[Problem details]: Return, word for word, only the lines of the data below that lie between the line with "customer base. These" and the line with "shipping from Canada", those two lines included.
◇ ◇ ◇
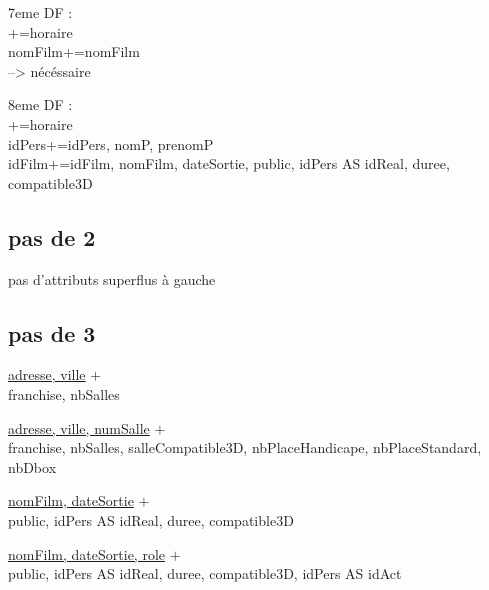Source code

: \documentclass[a4paper,sffamily,12pt]{article}
\begin{document}
\vspace{1cm}

\noindent7eme DF : \\

+={horaire} \\
{nomFilm}+={nomFilm} \\
--> nécéssaire
\vspace{1cm}

\noindent8eme DF : \\

+={horaire} \\
{idPers}+={idPers, nomP, prenomP} \\
{idFilm}+={idFilm, nomFilm, dateSortie, public, idPers AS idReal, duree, compatible3D} \\

\vspace{1cm}

\subsection{pas de 2}

pas d'attributs superflus à gauche

\vspace{1cm}

\subsection{pas de 3}

\vspace{1cm}

\underline{adresse, ville} $+$ \\
franchise, nbSalles\\

\vspace{1cm}

\underline{adresse, ville, numSalle} $+$ \\
franchise, nbSalles, salleCompatible3D, nbPlaceHandicape, nbPlaceStandard, nbDbox\\

\vspace{1cm}

\underline{nomFilm, dateSortie} $+$ \\
public, idPers AS idReal, duree, compatible3D\\

\vspace{1cm}

\underline{nomFilm, dateSortie, role} $+$ \\
public, idPers AS idReal, duree, compatible3D, idPers AS idAct\\
\end{document}
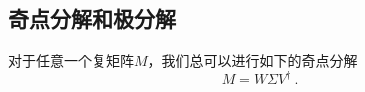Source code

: 


\subsection{奇点分解和极分解}
对于任意一个复矩阵$M$，我们总可以进行如下的奇点分解
\begin{equation}
M=W \Sigma V^{\dagger}~.
\end{equation}



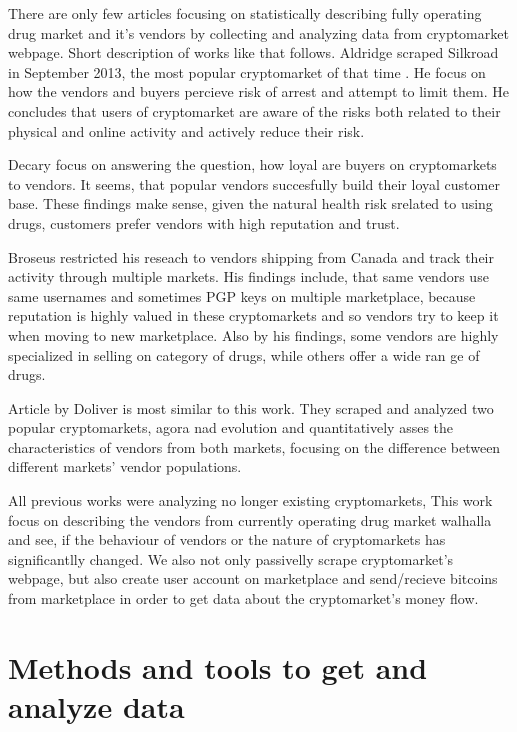 \documentclass[
  digital, %
  table,   %
  lof,     %
  lot,     %
  oneside
]{fithesis3}
\begin{document}
There are only few articles focusing on statistically describing fully operating drug market and it's vendors
by collecting and analyzing data from cryptomarket webpage. Short description of works like that follows.
Aldridge \parencite{aldridge2017delivery} scraped Silkroad in September 2013, the most popular cryptomarket of that time
.
He focus on how the vendors and buyers percieve risk of arrest and attempt to limit them.
He concludes that users of cryptomarket are aware of the risks both related to their physical and online activity
and actively reduce their risk.

Decary \parencite{decary2017repeat} focus on answering the question, how loyal are buyers 
on cryptomarkets to vendors. It seems, that popular vendors succesfully build their loyal
customer base. These findings make sense, given the natural health risk srelated to using drugs,
customers prefer vendors with high reputation and trust.

Broseus \parencite{broseus2016studying} restricted his reseach to vendors shipping from Canada
and track their activity through multiple markets. His findings include, that same vendors
use same usernames and sometimes PGP keys on multiple marketplace, because reputation
is highly valued in these cryptomarkets and so vendors try to keep it when moving to new marketplace.
Also by his findings, some vendors are highly specialized in selling on category of drugs, while others offer a wide ran
ge of drugs.

Article by Doliver \parencite{dolliver2016characteristics} is most similar to this work.
They scraped and analyzed two popular cryptomarkets, agora nad evolution and quantitatively asses
the characteristics of vendors from both markets, focusing on the difference
 between different markets' vendor populations.

 All previous works were analyzing no longer existing cryptomarkets,
 This work focus on describing the vendors from currently operating drug market walhalla 
 and see, if the behaviour of vendors or the nature of cryptomarkets
 has significantlly changed. We also not only passivelly scrape cryptomarket's webpage,
 but also create user account on marketplace and send/recieve bitcoins from marketplace
 in order to get data about the cryptomarket's money flow.
 

\chapter{Methods and tools to get and analyze data}
\end{document}

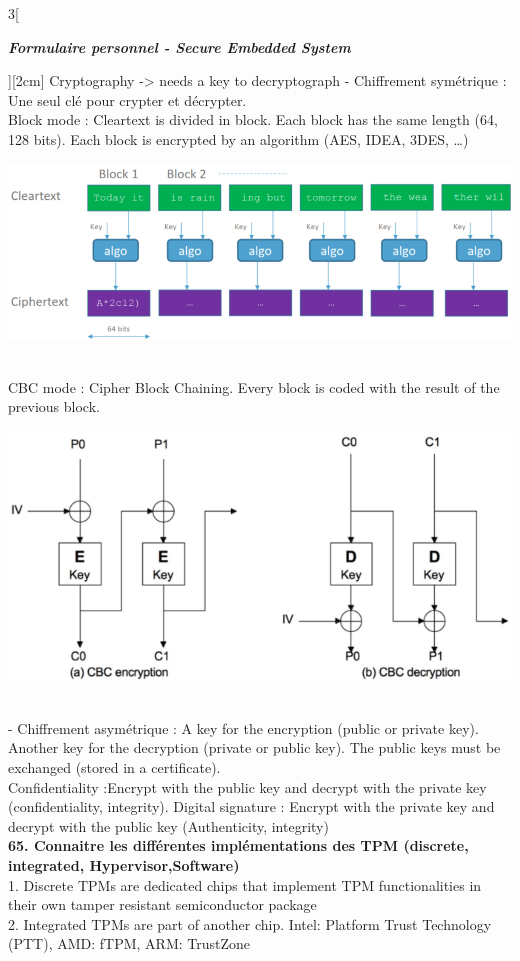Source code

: \begin{multicols}{3}[\centerline{ \large\em \textbf{Formulaire personnel - Secure Embedded System}}][2cm]
Cryptography -> needs a key to decryptograph
- Chiffrement symétrique : Une seul clé pour crypter et décrypter. \\
Block mode : Cleartext is divided in block. Each block has the same length (64, 128 bits). Each block is encrypted by an algorithm (AES, IDEA, 3DES, …)\\
\begin{minipage}{\linewidth}
	\centering
    \includegraphics[width =0.6\columnwidth]{images/45.png}
\end{minipage}\\
CBC mode : Cipher Block Chaining. Every block is coded with the result of the previous block.\\
\begin{minipage}{\linewidth}
	\centering
    \includegraphics[width =0.6\columnwidth]{images/46.png}
\end{minipage}\\
- Chiffrement asymétrique : A key for the encryption (public or private key). Another key for the decryption (private or public key). The public keys must be exchanged (stored in a certificate).\\
Confidentiality :Encrypt with the public key and decrypt with the private key (confidentiality, integrity). Digital signature : Encrypt with the private key and decrypt with the public key (Authenticity, integrity)
\\ \textbf{65. Connaitre les différentes implémentations des TPM (discrete, integrated, Hypervisor,Software)\\}
1. Discrete TPMs are dedicated chips that implement TPM functionalities in their own tamper resistant semiconductor package\\
2. Integrated TPMs are part of another chip. Intel: Platform Trust Technology (PTT), AMD: fTPM, ARM: TrustZone\\

\end{multicols}
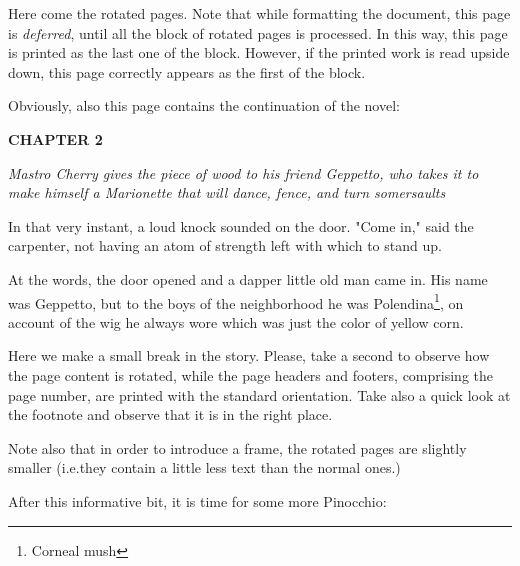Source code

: \documentclass[12pt,twoside]{article}
\begin{document}
\rotboxpages%
Here come the rotated pages. Note that while formatting the
document, this page is \emph{deferred}, until all the block of rotated
pages is processed. In this way, this page is printed as the last one
of the block. However, if the printed work is read upside down, this
page correctly appears as the first of the block.

Obviously, also this page contains the continuation of the novel:

\bigskip
{\slshape%

  \textbf{CHAPTER 2}

  \emph{Mastro Cherry gives the piece of wood to his friend Geppetto,
    who takes it to make himself a Marionette that will dance,
    fence, and turn somersaults}
  \medskip

  In that very instant, a loud knock sounded on the door.
  "Come in," said the carpenter, not having an atom of
  strength left with which to stand up.

  At the words, the door opened and a dapper little old man came in.
  His name was Geppetto, but to the boys of the neighborhood he was
  Polendina\footnote{Corneal mush}, on account of the wig he always
  wore which was just the color of yellow corn.

}

\bigbreak

Here we make a small break in the story. Please, take a second to
observe how the page content is rotated, while the page headers and
footers, comprising the page number, are printed with the standard
orientation. Take also a quick look at the footnote and observe that
it is in the right place.

Note also that in order to introduce a frame, the rotated pages are
slightly smaller (i.e.\@ they contain a little less text than the
normal ones.)

After this informative bit, it is time for some more Pinocchio:
\end{document}
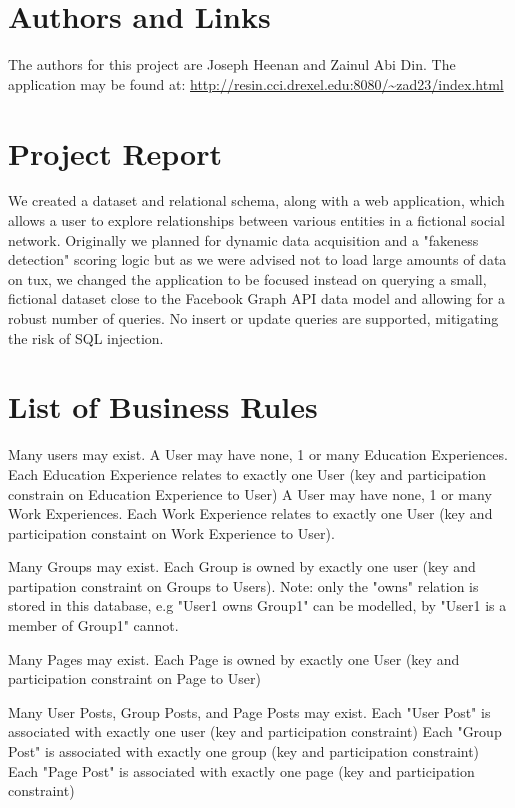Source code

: \documentclass{article}
\begin{document}
\section{Authors and Links}

The authors for this project are Joseph Heenan and Zainul Abi Din. The application may be found at: \url{http://resin.cci.drexel.edu:8080/~zad23/index.html}

\section{Project Report}

We created a dataset and relational schema, along with a web application, which allows a user to explore relationships between various entities in a fictional social network. Originally we planned for dynamic data acquisition and a "fakeness detection" scoring logic but as we were advised not to load large amounts of data on tux, we changed the application to be focused instead on querying a small, fictional dataset close to the Facebook Graph API data model and allowing for a robust number of queries. No insert or update queries are supported, mitigating the risk of SQL injection.

\section{List of Business Rules}

Many users may exist.
A User may have none, 1 or many Education Experiences. Each Education Experience relates to exactly one User (key and participation constrain on Education Experience to User)
A User may have none, 1 or many Work Experiences. Each Work Experience relates to exactly one User (key and participation constaint on Work Experience to User).

Many Groups may exist. Each Group is owned by exactly one user (key and partipation constraint on Groups to Users). Note: only the "owns" relation is stored in this database, e.g "User1 owns Group1" can be modelled, by "User1 is a member of Group1" cannot.

Many Pages may exist. Each Page is owned by exactly one User (key and participation constraint on Page to User)

Many User Posts, Group Posts, and Page Posts may exist.
Each "User Post" is associated with exactly one user (key and participation constraint)
Each "Group Post" is associated with exactly one group (key and participation constraint)
Each "Page Post" is associated with exactly one page (key and participation constraint)
\end{document}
◇ ◇ ◇
[Exercise answer]:
customer base. These findings make sense, given the natural health risk srelated to using drugs,
customers prefer vendors with high reputation and trust.

Broseus \parencite{broseus2016studying} restricted his reseach to vendors shipping from Canada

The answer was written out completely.